Every deal model has synergies. IT integration synergies are among the most credible — because they’re real, they’re quantifiable, and they come from actual asset consolidation rather than revenue assumptions.
But they’re also the most commonly overestimated, because the integration work required to realize them is systematically underestimated.
The IT Synergy Categories
Category 1: License Cost Synergies (Realizable in 90-180 days)
SaaS license deduplication: When two companies merge and both are using Salesforce, you cancel one. When both are using Microsoft 365 E3, you consolidate to E5. Typical realization: 60-90 days from Day 1, once user migration is complete.
Cloud optimization: Combined cloud spend is larger, which means better pricing from cloud vendors. Azure Reserved Instances, AWS Savings Plans, GCP committed use discounts — all of which require consolidated billing.
Vendor consolidation: Two companies with separate vendor relationships for the same service category (e.g., two different EDR vendors) consolidate to one. License savings plus operational simplicity.
Synergy magnitude: 20-35% of the combined IT run rate, realized over 12-18 months.
Category 2: IT Operations Synergies (Realizable in 180-365 days)
Help desk consolidation: Two separate IT help desks become one. The combined entity has more scale, which allows for better tooling and higher automation. Typical reduction: 1-2 FTE per 500 users consolidated.
Security operations consolidation: Two separate SIEMs, two separate EDR platforms, two separate vulnerability management programs — consolidated into one. License savings plus better security outcomes (fewer blind spots).
Network simplification: When the two companies’ networks are consolidated and the two ISPs are consolidated, the combined entity gets better pricing and simpler management.
Synergy magnitude: 10-20% of the combined IT run rate, realized over 18-24 months.
Category 3: IT Transformation Synergies (Realizable in 365+ days)
Cloud migration acceleration: Post-merger is often the forcing function that drives cloud migration, which reduces on-premises infrastructure costs. If the combined entity migrates to cloud faster than the individual companies would have, the resulting opex reduction is a synergy.
Application rationalization: The combined entity has fewer applications (some are retired, some are replaced).
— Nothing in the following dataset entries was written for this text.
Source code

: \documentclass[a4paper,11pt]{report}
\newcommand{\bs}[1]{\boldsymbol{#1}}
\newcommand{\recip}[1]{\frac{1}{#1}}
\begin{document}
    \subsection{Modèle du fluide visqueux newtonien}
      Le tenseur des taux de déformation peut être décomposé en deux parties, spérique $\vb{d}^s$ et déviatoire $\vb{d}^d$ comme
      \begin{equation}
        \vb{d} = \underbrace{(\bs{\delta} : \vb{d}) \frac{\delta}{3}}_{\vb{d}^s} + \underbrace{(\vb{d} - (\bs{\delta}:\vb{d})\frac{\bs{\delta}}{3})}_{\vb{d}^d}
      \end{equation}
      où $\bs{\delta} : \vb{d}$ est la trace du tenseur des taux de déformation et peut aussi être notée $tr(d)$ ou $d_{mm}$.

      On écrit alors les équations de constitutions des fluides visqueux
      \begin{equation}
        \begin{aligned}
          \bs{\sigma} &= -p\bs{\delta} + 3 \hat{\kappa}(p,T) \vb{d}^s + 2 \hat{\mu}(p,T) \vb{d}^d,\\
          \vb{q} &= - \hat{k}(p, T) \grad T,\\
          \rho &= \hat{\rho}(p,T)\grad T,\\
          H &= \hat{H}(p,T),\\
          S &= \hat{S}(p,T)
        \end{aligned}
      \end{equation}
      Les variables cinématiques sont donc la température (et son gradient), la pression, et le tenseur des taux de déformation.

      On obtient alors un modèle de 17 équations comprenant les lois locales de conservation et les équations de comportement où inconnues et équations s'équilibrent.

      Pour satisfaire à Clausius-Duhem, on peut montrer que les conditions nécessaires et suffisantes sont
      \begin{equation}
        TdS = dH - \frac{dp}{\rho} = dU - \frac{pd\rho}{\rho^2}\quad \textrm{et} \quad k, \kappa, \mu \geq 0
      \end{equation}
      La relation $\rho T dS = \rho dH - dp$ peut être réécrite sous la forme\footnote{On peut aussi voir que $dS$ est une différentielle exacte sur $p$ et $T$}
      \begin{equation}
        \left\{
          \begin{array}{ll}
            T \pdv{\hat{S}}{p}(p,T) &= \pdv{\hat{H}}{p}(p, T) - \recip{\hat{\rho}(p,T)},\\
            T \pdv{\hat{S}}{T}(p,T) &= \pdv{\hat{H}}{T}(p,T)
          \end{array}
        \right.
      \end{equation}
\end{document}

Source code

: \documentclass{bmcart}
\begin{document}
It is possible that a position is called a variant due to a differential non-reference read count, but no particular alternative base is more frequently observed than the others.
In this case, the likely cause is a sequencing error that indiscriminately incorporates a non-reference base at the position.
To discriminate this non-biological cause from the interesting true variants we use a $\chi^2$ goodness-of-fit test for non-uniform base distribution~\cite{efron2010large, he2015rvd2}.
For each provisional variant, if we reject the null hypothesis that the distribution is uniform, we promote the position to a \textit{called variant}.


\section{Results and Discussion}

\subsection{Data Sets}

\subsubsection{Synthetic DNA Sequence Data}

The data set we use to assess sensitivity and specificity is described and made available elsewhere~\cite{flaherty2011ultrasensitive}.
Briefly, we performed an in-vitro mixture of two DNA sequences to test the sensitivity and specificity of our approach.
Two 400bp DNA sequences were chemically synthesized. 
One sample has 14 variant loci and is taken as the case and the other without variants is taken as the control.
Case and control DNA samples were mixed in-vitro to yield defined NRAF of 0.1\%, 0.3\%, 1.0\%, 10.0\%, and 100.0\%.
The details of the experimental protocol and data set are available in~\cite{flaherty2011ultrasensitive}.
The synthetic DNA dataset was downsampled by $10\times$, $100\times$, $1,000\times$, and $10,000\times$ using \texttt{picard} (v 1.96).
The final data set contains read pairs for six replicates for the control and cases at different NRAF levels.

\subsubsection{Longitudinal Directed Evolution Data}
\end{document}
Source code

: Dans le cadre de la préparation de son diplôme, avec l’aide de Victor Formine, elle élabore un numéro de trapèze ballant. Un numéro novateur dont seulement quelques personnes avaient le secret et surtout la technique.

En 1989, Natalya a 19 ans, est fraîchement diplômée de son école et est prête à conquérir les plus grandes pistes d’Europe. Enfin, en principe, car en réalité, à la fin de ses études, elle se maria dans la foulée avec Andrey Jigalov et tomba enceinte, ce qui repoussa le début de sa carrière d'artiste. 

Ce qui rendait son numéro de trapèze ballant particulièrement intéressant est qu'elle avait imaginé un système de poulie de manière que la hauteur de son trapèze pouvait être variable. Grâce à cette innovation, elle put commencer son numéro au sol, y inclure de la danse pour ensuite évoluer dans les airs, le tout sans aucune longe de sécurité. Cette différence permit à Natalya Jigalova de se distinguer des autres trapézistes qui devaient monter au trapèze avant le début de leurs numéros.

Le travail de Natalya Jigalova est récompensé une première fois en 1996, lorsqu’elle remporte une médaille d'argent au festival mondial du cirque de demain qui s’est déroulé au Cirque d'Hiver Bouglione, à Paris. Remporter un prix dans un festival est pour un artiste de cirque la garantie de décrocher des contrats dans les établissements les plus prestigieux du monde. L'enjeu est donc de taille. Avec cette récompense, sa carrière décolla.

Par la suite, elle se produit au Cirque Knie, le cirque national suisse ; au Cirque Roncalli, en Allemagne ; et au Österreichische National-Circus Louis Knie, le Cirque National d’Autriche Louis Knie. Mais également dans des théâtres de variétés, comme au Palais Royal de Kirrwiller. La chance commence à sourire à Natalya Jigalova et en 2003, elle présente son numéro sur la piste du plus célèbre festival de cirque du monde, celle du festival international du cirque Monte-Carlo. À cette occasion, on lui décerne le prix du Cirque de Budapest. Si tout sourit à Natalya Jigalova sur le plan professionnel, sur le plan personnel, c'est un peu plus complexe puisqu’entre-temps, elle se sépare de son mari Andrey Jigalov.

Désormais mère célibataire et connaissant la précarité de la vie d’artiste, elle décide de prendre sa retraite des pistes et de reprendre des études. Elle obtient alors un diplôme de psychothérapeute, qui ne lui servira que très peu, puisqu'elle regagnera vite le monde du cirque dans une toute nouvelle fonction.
License savings plus reduced IT support burden.
Synergy magnitude: Variable. Depends on the scale of transformation undertaken.
How Synergies Get Overestimated
The error: Modeling “10% of combined IT spend” as a synergy, realized in year 1.
Why it’s wrong: IT synergies take time to realize because:
- The integration work must be completed before synergies can be captured
- Some synergies (like cloud optimization) require the full combined spend to be in place before the pricing improvements apply
- IT integrations face unexpected delays — complexity is always higher than modeled
The realistic model: IT synergies are front-loaded with costs, back-loaded with savings. The cost of integration (labor, tooling, vendor transition) is concentrated in months 1-12. The savings start in month 6-12 and accelerate through month 24.
The IT Synergy Tracking Framework
Track at the Workstream Level
Assign each synergy to a specific IT integration workstream:
- License deduplication: Application Workstream
- Cloud optimization: Infrastructure Workstream
- Help desk consolidation: Operations Workstream
Track Monthly Against Baseline
Baseline: The combined IT spend of both companies in the 3 months pre-close.
Track monthly: Current IT spend vs. the pre-close baseline. The delta is the synergy realization (or the integration cost, depending on the direction).
The tracking should show:
- Total synergy target (from the deal model)
- Realized synergies to date
- Remaining synergies to be realized
- Integration costs to date (labor, tooling, vendor transition)
The Integration Cost Tracking Trap
Most IT integration cost tracking only tracks hard costs — the money spent on tools, vendor transitions, and consulting.
The real integration cost is:
- Hard costs (tools, vendor transitions, consulting)
- Internal labor cost (IT team time spent on integration instead of BAU)
- Productivity loss (users spending time on IT issues instead of their primary jobs)
- Opportunity cost (the synergies not captured because the integration took longer than planned)
For a 2,000-user integration, productivity loss alone can be $500K-$1M over the integration period. This is almost never tracked.
The 5 IT Synergy Traps That Kill Value
Trap 1: Synergy Double-Counting The deal model has “IT cost synergies” and the technology vendor is offering a “cloud optimization project” — and both are counting the same savings. The integration team needs to track which synergy is attributed to which initiative.
Trap 2: Integration Cost Underestimation The IT integration is estimated to cost $800K and take 6 months. The actual cost is $1.2M and takes 14 months. The deal model didn’t have $400K of unbudgeted integration cost, and it didn’t have 8 months of delayed synergy capture.
Trap 3: IT Synergy Attribution to Non-IT Functions The CFO models IT synergies as if they belong to the finance function. In reality, IT synergies are only captured when the IT integration work is completed — which depends on IT team bandwidth, not finance approval.
Trap 4: Not Modeling the BAU Tax During an integration, the IT team is working on integration projects. They are not working on business-as-usual improvements. The IT department’s BAU work (projects that would have improved operations in the normal course) stops during integration. This is a hidden cost that doesn’t appear in any budget.
Trap 5: Assuming Synergies Are Automatic The deal model says “IT synergies = $2M/year.” The integration team needs to actually do the work to capture those synergies. Every synergy has a to-do list. Until the to-do list is completed, the synergy is not realized.
The IT Synergy Tracker Template
| Synergy | Deal Model Amount | Realization Date | Status | Actual Captured | Variance |
|---|---|---|---|---|---|
| SaaS deduplication (Salesforce) | $45K/yr | Month 6 | In progress | $0 | -$45K |
| M365 consolidation (E3→E5) | $120K/yr | Month 9 | Pending | $0 | -$120K |
| Cloud waste elimination | $180K/yr | Month 12 | In progress | $60K | -$120K |
| Help desk consolidation (1.5 FTE) | $150K/yr | Month 18 | Not started | $0 | -$150K |
| Network consolidation | $90K/yr | Month 18 | Not started | $0 | -$90K |
| Total | $585K/yr | $60K | -$525K |
The variance column tells the story. A tracker like this reviewed monthly by the IMO shows which synergies are on track and which are at risk — before the variance becomes permanent.